# [WHAT YOU HAVE TO DO]
Which lines in the data below contain the word "author"? Return each of them.

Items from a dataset

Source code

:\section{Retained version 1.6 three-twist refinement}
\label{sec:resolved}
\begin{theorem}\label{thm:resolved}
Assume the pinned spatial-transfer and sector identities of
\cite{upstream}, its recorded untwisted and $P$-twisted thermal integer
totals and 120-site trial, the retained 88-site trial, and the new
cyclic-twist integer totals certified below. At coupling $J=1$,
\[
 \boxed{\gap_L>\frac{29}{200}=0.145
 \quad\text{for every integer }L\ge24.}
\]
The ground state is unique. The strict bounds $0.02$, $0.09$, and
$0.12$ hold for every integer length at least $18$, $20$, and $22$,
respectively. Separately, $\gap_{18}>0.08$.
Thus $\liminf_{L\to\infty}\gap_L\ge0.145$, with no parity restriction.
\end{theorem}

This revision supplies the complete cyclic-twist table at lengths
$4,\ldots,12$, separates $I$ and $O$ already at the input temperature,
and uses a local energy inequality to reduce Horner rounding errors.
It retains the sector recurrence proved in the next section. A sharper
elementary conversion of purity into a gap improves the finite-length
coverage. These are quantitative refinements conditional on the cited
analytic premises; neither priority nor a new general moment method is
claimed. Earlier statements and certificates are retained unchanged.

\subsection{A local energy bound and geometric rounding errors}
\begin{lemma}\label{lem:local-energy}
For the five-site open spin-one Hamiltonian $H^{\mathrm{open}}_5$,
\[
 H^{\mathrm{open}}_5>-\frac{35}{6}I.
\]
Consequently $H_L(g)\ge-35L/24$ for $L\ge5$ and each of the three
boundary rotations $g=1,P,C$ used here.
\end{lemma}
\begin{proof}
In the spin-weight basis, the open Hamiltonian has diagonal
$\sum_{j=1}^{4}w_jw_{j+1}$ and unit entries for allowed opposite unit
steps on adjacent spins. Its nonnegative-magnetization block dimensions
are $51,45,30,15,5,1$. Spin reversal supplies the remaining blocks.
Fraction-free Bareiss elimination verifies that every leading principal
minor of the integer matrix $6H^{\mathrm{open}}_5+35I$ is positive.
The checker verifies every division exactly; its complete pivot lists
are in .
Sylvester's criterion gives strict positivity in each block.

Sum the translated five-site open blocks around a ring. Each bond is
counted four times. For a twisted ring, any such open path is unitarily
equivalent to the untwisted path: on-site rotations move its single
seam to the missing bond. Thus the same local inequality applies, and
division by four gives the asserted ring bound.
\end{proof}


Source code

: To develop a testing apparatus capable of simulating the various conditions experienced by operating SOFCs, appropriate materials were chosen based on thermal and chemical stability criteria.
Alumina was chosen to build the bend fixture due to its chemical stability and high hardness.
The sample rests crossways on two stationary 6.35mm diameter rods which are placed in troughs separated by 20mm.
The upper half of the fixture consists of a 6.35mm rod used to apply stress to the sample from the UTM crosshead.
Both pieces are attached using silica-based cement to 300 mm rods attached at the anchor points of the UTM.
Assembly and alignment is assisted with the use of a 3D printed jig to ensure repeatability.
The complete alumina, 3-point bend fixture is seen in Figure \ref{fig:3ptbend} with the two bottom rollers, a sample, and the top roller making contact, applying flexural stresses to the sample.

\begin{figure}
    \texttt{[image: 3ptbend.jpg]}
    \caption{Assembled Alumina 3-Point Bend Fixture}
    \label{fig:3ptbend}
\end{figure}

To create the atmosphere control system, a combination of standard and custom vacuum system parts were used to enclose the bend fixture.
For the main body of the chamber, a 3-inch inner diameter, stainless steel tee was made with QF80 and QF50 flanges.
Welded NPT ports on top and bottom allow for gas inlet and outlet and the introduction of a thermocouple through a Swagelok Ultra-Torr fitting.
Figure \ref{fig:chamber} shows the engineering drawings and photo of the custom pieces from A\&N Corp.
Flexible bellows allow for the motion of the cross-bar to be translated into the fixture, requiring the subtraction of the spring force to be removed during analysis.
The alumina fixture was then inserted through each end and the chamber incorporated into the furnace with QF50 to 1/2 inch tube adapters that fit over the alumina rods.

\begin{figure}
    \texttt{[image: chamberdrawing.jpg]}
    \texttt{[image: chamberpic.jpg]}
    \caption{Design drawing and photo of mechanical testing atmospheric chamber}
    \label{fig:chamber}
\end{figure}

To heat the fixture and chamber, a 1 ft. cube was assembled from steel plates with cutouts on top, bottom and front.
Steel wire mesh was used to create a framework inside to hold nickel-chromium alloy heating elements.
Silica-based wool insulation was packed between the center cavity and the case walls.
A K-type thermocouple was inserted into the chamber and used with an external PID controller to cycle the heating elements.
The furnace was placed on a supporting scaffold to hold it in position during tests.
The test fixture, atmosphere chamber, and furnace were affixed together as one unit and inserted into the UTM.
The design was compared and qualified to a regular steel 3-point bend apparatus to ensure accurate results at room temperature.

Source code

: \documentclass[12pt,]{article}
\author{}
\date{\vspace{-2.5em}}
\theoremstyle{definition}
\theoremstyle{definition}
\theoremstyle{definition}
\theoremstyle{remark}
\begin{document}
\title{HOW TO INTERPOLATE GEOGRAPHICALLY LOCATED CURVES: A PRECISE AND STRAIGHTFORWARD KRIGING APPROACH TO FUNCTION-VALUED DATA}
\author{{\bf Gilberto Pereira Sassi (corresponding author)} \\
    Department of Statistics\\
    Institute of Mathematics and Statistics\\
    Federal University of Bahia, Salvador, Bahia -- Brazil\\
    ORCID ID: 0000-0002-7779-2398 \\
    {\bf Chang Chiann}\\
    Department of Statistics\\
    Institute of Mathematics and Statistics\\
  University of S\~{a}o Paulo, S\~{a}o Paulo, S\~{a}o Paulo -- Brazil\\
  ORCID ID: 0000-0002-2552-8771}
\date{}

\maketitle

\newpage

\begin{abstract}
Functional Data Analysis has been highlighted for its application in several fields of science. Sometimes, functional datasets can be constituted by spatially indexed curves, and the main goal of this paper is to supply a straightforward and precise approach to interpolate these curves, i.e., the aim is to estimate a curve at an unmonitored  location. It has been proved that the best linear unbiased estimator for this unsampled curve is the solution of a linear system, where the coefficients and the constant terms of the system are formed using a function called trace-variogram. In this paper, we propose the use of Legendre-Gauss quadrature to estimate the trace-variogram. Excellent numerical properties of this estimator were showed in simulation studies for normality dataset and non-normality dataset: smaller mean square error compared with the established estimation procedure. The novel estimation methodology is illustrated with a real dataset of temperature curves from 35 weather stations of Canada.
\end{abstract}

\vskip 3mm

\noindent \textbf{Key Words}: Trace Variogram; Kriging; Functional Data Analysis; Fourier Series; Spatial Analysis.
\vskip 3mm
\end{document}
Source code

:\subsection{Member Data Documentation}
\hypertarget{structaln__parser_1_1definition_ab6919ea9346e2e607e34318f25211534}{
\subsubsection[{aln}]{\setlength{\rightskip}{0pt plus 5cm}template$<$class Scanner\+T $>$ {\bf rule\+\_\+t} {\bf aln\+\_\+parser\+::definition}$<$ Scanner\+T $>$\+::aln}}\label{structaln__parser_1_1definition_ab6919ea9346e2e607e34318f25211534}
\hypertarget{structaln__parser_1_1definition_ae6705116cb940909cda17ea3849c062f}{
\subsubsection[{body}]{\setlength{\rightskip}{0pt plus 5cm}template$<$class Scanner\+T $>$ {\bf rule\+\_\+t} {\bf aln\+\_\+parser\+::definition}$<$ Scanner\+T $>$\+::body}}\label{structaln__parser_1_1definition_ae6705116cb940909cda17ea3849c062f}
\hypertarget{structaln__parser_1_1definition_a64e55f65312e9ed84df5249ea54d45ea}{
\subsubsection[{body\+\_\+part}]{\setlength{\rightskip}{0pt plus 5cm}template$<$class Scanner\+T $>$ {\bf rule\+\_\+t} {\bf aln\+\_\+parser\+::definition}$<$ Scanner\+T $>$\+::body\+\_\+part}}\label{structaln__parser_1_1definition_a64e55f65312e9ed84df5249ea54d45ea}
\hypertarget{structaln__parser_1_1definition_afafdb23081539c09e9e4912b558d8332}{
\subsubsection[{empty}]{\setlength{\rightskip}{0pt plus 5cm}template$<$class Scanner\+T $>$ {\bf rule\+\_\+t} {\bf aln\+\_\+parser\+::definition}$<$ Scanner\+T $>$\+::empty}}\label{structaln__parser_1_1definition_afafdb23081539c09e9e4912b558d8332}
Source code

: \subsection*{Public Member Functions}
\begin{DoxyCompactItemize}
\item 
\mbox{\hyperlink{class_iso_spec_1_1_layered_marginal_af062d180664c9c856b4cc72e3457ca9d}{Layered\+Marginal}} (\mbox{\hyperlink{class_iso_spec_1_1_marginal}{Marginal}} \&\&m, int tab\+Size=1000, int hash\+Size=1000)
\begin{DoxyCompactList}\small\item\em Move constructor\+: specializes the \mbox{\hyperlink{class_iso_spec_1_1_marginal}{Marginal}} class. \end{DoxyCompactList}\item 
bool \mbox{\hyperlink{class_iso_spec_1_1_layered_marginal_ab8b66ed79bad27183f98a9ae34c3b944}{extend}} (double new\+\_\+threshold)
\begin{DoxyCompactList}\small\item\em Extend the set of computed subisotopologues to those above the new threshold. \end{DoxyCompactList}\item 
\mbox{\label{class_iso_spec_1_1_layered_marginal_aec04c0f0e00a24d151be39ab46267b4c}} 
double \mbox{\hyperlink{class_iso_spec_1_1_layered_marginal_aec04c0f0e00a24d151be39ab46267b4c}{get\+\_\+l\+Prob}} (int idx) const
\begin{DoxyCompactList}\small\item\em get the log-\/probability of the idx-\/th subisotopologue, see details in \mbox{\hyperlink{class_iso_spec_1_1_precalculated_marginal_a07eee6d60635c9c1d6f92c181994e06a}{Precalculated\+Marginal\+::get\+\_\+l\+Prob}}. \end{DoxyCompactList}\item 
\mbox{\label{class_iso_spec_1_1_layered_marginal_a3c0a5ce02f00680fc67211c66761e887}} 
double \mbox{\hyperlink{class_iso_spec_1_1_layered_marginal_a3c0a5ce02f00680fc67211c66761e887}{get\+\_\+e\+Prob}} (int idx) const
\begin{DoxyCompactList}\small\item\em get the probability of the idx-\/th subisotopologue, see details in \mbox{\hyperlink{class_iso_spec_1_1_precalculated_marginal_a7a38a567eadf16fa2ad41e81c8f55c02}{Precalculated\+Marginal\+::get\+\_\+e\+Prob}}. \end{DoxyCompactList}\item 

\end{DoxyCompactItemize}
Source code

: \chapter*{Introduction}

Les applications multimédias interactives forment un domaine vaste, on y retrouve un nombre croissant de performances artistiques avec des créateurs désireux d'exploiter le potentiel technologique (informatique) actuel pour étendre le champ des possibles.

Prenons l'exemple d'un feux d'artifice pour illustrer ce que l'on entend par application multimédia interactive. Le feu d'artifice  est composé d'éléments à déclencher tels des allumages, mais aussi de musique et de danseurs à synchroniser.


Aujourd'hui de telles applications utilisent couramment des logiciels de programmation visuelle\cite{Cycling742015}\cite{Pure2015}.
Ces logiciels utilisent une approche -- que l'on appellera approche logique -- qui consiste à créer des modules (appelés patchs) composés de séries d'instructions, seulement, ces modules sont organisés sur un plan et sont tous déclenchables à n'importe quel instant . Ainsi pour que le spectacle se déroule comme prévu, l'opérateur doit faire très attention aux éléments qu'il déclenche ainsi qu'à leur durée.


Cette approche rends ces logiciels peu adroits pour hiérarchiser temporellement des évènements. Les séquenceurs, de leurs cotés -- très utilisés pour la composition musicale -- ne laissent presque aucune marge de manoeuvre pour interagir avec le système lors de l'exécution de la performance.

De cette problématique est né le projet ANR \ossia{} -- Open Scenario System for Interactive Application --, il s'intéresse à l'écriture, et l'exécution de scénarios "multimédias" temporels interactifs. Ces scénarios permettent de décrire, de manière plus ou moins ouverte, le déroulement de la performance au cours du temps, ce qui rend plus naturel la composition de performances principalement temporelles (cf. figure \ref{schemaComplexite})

# [ANSWER TO THE EXERCISE]
\author{}
\author{{\bf Gilberto Pereira Sassi (corresponding author)} \\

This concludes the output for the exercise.